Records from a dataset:
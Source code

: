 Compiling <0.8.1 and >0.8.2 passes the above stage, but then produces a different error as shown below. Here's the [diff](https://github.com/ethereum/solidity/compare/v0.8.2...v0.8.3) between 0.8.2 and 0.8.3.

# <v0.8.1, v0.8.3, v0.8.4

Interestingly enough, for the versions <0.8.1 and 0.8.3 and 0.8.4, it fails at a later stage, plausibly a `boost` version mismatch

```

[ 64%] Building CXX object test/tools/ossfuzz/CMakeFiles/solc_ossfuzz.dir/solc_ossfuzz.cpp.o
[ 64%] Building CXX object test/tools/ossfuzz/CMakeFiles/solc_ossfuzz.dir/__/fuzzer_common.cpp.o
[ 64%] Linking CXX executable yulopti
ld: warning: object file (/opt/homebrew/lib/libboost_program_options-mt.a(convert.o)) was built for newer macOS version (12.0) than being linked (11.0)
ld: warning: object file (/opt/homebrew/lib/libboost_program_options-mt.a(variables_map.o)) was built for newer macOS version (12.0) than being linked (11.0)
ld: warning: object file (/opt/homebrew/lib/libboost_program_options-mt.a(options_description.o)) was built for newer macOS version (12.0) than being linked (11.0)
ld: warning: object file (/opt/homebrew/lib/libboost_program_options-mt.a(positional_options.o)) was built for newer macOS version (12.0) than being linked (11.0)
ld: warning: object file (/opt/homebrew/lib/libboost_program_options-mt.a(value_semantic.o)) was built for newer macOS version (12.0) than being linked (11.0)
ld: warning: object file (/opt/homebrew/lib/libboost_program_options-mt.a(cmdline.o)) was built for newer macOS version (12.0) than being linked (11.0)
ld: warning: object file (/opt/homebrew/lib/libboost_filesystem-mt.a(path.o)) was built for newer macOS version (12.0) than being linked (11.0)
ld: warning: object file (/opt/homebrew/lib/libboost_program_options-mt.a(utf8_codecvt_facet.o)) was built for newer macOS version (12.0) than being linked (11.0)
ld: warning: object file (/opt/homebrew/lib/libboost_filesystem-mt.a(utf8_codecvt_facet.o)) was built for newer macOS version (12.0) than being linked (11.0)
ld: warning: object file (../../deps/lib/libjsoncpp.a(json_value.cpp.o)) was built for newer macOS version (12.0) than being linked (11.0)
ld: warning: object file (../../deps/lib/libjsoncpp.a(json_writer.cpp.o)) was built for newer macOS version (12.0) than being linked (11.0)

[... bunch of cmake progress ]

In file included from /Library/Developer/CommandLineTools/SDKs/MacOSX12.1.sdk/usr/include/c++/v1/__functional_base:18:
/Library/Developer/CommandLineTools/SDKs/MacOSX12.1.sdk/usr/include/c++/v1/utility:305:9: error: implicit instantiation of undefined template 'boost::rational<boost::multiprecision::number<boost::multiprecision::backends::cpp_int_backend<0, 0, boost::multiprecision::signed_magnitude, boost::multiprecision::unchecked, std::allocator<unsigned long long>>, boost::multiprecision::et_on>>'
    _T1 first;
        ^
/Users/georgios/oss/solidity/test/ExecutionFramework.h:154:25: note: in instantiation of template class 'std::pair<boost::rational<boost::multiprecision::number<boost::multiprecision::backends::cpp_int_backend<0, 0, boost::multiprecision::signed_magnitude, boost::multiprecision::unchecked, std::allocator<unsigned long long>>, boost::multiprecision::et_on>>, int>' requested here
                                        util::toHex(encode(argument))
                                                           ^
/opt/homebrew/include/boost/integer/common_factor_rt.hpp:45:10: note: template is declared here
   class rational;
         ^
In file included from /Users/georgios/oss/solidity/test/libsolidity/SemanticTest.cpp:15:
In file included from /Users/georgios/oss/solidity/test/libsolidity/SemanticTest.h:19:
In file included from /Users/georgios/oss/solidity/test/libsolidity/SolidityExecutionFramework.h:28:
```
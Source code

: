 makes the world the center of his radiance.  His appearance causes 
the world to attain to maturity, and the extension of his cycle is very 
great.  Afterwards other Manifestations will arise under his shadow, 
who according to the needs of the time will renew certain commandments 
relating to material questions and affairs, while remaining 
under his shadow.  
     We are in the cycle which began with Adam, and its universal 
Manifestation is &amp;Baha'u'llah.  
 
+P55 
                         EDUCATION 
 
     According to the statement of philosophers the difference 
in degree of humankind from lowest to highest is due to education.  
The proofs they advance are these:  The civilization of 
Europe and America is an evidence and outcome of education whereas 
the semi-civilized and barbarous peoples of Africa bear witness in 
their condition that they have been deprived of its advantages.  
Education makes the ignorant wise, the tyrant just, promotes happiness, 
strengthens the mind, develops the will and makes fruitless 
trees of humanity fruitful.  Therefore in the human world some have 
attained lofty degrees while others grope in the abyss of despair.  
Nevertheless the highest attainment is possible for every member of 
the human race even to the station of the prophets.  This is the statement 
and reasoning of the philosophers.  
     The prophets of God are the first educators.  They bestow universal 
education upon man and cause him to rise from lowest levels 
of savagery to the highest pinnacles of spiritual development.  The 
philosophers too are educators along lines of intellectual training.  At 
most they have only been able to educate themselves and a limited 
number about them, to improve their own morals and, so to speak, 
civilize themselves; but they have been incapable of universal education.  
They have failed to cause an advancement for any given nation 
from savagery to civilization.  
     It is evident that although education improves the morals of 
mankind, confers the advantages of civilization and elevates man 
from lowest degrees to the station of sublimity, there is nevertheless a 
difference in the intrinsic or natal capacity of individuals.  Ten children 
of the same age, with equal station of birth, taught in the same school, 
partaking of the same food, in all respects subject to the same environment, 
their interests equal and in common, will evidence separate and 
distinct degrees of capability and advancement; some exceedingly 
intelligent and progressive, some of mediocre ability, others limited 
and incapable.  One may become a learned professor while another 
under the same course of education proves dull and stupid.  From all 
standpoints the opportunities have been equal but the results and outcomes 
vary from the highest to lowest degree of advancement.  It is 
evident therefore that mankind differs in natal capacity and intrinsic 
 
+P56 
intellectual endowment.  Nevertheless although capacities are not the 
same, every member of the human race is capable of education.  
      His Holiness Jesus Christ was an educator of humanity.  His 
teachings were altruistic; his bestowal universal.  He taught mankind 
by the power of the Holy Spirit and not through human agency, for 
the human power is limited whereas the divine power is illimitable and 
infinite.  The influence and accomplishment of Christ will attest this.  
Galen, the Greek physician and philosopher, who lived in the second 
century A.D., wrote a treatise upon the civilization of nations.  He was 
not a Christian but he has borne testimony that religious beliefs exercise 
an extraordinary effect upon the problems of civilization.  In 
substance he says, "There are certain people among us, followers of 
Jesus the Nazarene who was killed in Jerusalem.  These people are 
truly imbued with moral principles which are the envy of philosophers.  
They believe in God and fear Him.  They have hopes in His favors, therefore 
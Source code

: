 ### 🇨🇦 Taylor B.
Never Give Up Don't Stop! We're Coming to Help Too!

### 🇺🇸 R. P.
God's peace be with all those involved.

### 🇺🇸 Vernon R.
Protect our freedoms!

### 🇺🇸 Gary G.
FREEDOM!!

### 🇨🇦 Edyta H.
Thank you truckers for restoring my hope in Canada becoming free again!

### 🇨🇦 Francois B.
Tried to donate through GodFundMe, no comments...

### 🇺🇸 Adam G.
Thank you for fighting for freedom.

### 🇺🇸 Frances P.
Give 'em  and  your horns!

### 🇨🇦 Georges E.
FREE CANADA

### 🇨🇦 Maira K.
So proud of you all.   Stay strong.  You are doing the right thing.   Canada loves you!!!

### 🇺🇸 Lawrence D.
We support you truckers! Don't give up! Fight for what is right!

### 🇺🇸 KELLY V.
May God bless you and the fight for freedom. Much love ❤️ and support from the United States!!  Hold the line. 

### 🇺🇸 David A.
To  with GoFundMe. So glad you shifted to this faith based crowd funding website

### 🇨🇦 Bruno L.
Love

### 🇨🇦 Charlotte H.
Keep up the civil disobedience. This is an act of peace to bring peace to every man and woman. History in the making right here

■ DIRECTIONS FOR THIS TASK ■
Find "### 🇨🇦 Taylor B." in the records. Copy its line and every line after it, exactly, through the last one.

■ RESULT BELOW ■
: ### 🇨🇦 Taylor B.
Never Give Up Don't Stop! We're Coming to Help Too!

### 🇺🇸 R. P.
God's peace be with all those involved.

### 🇺🇸 Vernon R.
Protect our freedoms!

### 🇺🇸 Gary G.
FREEDOM!!

### 🇨🇦 Edyta H.
Thank you truckers for restoring my hope in Canada becoming free again!

### 🇨🇦 Francois B.
Tried to donate through GodFundMe, no comments...

### 🇺🇸 Adam G.
Thank you for fighting for freedom.

### 🇺🇸 Frances P.
Give 'em  and  your horns!

### 🇨🇦 Georges E.
FREE CANADA

### 🇨🇦 Maira K.
So proud of you all.   Stay strong.  You are doing the right thing.   Canada loves you!!!

### 🇺🇸 Lawrence D.
We support you truckers! Don't give up! Fight for what is right!

### 🇺🇸 KELLY V.
May God bless you and the fight for freedom. Much love ❤️ and support from the United States!!  Hold the line. 

### 🇺🇸 David A.
To  with GoFundMe. So glad you shifted to this faith based crowd funding website

### 🇨🇦 Bruno L.
Love

### 🇨🇦 Charlotte H.
Keep up the civil disobedience. This is an act of peace to bring peace to every man and woman. History in the making right here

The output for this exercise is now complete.